Little Green Men, Meowing Nuns and Head-hunting Panics: A Study of Mass Psychogenic Illnesses and Social Delusion
by Robert E Bartholomew McFarland and Company, £28.45, ISBN 0786409975
What is happening when scores of women become convinced a phantom slasher is attacking them, or when scores of men are persuaded they are losing their penises?
In the past, the tendency has been to take an all-or-nothing approach: either it’s an event – these things are really happening – or it’s a non-event: they aren’t, it’s sheer fantasy.
This is the common-sense approach, and up to a point, it is a reasonable approach: either the Virgin Mary appeared to Bernadette Soubirous or she didn’t; either Linda Napolitano was abducted by aliens or she wasn’t. But even when investigation reveals that a particular event did not take place in the literal sense, it is not good enough to say that nothing happened: because clearly something happened to make the individuals involved think it happened.
This is why the swing today is towards experience based studies, which start with what the witnesses report, whether or not it has a basis in consensus reality, and take it from there. We are coming to see that erratic and anomalous phenomena – poltergeists for example – can best be understood in terms of human behaviour, but this is not the same thing as saying that the phenomena have no existence apart from the human mind. Rather, it suggests that the human mind is the best place to start looking if we want to understand why these claims are made, and why they take the form they do.
For some time now, Robert Bartholomew has been offering us articles and books helping us to understand strange phenomena by approaching them in this way. His UFOs & Alien Contact (1998, with George S Howard) is of fundamental importance to our understanding of the UFO phenomenon, adopting a global approach to the subject and placing the individual experience in the wider context of psychosocial behaviour.

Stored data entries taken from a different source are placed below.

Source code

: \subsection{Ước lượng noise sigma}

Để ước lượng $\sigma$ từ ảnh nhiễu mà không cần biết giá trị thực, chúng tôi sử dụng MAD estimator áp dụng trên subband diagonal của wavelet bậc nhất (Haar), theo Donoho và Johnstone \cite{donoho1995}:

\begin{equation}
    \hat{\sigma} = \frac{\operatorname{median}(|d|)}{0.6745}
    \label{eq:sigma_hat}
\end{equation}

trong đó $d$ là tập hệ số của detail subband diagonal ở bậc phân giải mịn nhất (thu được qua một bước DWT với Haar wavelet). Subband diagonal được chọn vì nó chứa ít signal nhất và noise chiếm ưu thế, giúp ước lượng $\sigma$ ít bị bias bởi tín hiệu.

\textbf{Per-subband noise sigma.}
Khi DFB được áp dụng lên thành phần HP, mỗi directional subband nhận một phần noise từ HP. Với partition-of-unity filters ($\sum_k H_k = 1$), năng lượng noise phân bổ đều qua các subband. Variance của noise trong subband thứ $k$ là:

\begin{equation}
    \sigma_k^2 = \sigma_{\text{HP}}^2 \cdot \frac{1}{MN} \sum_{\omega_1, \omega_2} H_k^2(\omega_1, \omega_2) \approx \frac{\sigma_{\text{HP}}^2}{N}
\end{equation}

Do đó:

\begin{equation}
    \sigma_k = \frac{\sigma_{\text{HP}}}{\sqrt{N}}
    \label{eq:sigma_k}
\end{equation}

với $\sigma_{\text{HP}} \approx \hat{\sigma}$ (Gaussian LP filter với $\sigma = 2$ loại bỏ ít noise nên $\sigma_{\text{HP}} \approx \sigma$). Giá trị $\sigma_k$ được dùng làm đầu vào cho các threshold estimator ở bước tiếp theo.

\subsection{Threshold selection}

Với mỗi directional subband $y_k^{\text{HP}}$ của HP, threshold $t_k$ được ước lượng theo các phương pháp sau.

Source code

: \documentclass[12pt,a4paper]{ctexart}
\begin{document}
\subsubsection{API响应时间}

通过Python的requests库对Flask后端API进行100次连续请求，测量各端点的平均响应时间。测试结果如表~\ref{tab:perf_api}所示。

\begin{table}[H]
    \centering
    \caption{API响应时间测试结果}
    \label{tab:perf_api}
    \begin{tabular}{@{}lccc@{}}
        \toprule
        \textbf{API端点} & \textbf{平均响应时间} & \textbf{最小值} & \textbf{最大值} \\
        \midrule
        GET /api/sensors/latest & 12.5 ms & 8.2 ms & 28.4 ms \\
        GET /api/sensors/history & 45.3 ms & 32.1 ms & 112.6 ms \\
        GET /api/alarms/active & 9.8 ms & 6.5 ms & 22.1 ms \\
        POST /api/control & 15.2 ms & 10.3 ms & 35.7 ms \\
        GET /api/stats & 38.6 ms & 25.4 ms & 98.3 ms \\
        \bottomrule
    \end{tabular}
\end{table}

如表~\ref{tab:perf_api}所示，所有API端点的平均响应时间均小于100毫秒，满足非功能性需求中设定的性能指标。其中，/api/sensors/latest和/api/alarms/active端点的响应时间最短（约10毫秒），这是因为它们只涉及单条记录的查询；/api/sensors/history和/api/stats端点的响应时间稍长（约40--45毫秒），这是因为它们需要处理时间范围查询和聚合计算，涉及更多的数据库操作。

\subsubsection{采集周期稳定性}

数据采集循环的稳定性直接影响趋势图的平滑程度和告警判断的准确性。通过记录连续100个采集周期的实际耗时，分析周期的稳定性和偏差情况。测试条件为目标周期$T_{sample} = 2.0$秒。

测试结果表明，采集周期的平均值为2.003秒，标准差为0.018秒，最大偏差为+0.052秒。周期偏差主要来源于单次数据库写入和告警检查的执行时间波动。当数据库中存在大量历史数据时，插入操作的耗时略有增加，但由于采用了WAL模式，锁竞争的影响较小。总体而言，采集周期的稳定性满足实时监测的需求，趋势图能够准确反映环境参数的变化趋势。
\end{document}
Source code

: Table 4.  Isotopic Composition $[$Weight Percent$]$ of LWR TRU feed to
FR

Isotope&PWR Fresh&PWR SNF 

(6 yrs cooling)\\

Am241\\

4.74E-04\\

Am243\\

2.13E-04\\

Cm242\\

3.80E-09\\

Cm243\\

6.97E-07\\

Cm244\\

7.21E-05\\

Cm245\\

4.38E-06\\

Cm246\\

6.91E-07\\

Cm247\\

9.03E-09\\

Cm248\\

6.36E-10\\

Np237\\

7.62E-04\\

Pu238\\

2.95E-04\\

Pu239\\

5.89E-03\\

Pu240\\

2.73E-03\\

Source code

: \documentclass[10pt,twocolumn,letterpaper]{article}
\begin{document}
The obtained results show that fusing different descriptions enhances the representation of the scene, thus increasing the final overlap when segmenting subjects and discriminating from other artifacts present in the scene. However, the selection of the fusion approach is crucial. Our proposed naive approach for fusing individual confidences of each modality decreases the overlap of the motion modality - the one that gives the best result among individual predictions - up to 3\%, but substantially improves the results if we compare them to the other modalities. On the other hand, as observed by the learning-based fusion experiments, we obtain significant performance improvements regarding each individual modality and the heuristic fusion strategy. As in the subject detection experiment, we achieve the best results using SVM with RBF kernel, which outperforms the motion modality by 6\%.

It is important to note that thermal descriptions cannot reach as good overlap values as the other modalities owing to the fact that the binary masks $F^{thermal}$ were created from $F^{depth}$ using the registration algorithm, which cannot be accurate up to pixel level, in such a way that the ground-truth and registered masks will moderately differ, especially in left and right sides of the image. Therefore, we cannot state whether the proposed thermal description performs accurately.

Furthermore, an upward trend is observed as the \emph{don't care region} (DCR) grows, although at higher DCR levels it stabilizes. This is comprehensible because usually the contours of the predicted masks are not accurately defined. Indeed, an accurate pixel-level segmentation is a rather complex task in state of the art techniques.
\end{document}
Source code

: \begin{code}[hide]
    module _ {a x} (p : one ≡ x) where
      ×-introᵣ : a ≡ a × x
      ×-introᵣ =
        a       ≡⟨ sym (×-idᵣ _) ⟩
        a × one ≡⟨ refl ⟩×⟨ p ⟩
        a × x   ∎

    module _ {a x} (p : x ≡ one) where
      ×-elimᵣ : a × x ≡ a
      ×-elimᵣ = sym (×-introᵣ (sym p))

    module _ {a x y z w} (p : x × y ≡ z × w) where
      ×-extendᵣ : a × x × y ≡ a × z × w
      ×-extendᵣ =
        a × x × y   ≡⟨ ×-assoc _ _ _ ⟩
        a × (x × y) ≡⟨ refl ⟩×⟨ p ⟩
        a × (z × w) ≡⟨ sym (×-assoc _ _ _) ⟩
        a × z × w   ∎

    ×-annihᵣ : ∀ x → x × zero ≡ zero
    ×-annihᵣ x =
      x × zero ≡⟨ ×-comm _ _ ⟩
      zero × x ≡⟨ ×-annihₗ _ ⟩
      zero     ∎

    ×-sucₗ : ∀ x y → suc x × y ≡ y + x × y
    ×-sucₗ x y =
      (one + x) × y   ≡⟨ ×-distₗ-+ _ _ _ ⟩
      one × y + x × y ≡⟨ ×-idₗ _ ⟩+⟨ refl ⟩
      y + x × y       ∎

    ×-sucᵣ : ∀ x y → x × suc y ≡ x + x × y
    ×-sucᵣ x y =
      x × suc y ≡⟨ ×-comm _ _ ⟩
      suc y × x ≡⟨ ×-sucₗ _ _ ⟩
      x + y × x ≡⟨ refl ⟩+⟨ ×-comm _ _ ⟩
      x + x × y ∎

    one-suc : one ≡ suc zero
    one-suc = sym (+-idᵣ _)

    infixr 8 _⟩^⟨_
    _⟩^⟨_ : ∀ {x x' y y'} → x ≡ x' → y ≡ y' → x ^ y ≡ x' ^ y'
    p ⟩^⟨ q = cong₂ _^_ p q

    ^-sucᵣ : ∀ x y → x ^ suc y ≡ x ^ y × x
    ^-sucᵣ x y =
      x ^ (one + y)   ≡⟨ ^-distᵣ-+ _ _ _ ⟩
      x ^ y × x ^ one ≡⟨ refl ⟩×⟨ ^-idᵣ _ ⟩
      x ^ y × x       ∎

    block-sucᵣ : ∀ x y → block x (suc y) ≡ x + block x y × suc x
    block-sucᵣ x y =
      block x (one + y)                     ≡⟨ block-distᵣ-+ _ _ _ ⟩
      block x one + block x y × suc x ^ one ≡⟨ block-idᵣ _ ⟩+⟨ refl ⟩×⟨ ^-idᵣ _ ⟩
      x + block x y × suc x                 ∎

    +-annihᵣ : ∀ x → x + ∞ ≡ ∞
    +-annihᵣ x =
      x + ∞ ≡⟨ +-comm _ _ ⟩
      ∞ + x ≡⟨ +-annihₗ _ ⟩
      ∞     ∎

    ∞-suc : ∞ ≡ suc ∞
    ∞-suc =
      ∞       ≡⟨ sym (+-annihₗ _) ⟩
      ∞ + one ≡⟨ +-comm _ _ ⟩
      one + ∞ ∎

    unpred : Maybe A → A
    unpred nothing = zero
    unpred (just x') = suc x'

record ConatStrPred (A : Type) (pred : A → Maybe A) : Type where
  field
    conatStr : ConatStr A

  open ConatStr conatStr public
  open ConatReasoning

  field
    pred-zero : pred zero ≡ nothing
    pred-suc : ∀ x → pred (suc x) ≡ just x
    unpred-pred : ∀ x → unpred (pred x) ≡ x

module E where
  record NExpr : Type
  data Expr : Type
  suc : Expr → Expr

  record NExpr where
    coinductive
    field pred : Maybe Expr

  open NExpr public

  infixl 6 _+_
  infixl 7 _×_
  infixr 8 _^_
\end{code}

This new book brings together a number of his papers on specific examples of collective outbreaks which at one time or another have perplexed investigators and set the experts tilting one against another, each mounted on the hobby horse of his choice. He shows how both the popular label ‘mass hysteria’, and the scientific classification ‘mass psychogenic illness’, tend to be used in a careless manner which fails to take into account the social and psychological processes underlying the outbreak. Up to a point it is a thorough-going skeptical book. Was there ever a ‘Halifax Slasher’, did the ‘Mad Gasser of Mattoon’ have flesh-and-blood existence? Were the Swedes overflown by ‘Ghost Rockets’? If you are driving from Esher to Cobham do you risk having your windshield shattered by the ‘Phantom Sniper’? Bartholomew shows that in each of these cases, as in the many others he cites, the culprit was no more real than the devil who copulated with witches at medieval sabbats or the aliens whose flying saucer crashed at Roswell in 1947.
But debunking the myths is not Bartholomew’s primary purpose: he is concerned to lay bare the process whereby such myths come into being. Here he is on contested ground, for theories proliferate in the absence of hard fact. For some, those who subscribe to a collective belief that the aliens are coming to save us are hysterics: they are quite literally sick in their minds. For others, attempts to explain are meaningless, we should be looking for the inner truth which transcends reason and will lead us to a higher level of reality. The teachings of the Catholic Church allow for the possibility that a statue of the Virgin Mary would turn its head to gratify her worshippers. Folklorists and anthropologists interpret such outbreaks as sick-building syndrome or body-part-stealing in relation to their preferred agendas.
Unfortunately, the area is so incompletely mapped that these and other alternative theories are hard to refute; but Bartholomew makes out an overwhelming case for a psychosocial approach. That is, the individual experience takes place because the individual is the kind of person s/he is, and it takes the form it does because the individual lives in a particular cultural milieu which shapes it to conform with prevailing belief systems. For men to start panicking because they seem to be losing their penises may seem absurd to western Europeans, but in the context of Chinese folk-beliefs it is an ever-present threat, too real for comfort.
This is no mere academic study. These things happen – and Bartholomew shows us that they happen far more frequently than most of us imagine. Writing of Epidemic Hysteria in Schools, he writes: “This article is intended to be of practical value for school administrators, teachers, parents, and health professionals who may be summoned to intervene in such cases.” The author himself acted as consultant when such outbreaks occurred in Malaysia. The recent epidemic of Satanic abuse allegations is an alarming reminder that even our ostensibly sophisticated western culture is far from being immune to social delusions whose consequences can be tragically real. Current world events are a fearful warning of the divergence between the world’s belief-systems: vast populations are marching to a different drum than the one we take to be the norm. There is an overwhelming need for the different cultures of the world to understand one another’s viewpoint, and to recognise the fact that to judge events only from the perspective of our own experience can lead to serious misunderstanding. Bartholomew and his various co-authors offer us a timely book which can help us to see that only when bizarre happenings are placed in a psychosocial context – the cultural milieu of those who experience them – can we begin to see them for what they are.